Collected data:

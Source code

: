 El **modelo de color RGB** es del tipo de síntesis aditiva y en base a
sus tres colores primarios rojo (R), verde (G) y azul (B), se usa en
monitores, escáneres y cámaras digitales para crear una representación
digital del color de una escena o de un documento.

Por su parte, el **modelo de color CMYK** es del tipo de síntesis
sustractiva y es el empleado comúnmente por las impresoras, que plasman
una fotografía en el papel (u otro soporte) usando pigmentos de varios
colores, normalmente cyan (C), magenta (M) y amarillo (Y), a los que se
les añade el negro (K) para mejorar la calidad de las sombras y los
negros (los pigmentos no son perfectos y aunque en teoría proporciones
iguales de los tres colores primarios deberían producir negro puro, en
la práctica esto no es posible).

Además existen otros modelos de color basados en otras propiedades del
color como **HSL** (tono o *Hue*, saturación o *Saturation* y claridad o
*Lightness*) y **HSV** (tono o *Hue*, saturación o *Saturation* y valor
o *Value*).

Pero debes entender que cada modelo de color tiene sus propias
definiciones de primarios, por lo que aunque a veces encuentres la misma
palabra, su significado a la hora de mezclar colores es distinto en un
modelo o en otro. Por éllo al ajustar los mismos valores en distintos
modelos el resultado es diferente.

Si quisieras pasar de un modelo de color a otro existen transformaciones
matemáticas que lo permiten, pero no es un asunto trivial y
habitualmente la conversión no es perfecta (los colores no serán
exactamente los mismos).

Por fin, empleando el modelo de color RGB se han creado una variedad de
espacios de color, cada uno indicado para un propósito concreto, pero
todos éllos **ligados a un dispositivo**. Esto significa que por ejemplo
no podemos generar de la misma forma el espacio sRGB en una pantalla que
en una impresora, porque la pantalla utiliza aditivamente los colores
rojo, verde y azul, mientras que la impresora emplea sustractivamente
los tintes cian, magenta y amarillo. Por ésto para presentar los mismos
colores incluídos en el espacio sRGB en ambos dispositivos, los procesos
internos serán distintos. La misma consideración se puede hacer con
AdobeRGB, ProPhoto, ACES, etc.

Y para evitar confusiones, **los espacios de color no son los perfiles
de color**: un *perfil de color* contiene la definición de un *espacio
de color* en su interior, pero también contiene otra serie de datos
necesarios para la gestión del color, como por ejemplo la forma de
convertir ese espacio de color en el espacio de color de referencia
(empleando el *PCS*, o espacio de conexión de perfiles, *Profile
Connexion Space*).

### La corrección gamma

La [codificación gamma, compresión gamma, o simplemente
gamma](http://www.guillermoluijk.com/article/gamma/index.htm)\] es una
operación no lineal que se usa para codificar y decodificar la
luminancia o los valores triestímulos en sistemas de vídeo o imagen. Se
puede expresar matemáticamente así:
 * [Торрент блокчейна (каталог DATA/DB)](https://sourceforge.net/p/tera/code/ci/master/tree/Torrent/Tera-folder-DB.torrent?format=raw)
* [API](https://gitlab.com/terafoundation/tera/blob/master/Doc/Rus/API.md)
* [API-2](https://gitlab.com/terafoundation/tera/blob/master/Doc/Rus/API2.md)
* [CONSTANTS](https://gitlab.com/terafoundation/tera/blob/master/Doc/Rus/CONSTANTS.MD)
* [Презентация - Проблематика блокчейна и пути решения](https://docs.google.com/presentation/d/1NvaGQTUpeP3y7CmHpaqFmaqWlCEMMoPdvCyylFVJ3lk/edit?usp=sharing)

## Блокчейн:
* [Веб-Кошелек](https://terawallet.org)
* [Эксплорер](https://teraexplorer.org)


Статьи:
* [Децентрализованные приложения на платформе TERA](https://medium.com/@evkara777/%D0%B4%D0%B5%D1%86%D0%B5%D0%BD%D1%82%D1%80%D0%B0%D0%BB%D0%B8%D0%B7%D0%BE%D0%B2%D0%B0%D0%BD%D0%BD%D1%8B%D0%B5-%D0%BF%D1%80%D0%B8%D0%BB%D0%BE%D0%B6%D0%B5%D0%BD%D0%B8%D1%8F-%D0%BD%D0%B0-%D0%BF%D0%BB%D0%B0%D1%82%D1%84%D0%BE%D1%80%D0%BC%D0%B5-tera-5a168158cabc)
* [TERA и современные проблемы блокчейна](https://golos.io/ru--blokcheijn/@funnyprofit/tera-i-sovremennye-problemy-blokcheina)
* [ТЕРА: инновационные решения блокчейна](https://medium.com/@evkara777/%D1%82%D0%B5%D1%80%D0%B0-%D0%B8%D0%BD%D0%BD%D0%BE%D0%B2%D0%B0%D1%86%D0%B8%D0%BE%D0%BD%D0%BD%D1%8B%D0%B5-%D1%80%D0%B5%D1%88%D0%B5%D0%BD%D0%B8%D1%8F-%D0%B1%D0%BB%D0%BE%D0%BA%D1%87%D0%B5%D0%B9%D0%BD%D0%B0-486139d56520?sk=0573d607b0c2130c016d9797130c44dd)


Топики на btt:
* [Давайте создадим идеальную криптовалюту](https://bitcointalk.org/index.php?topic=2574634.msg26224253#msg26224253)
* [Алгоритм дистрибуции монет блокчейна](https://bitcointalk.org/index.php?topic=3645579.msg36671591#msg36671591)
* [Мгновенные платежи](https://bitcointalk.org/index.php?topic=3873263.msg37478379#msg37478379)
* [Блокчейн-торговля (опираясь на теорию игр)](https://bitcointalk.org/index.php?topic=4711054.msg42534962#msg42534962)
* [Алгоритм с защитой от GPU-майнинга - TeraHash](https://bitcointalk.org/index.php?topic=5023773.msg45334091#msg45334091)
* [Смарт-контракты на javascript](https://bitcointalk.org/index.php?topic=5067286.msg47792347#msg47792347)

Exercise goal:
Examine the entries and report how many of their lines contain the string "misma", giving no more than the number.

Final answer:
3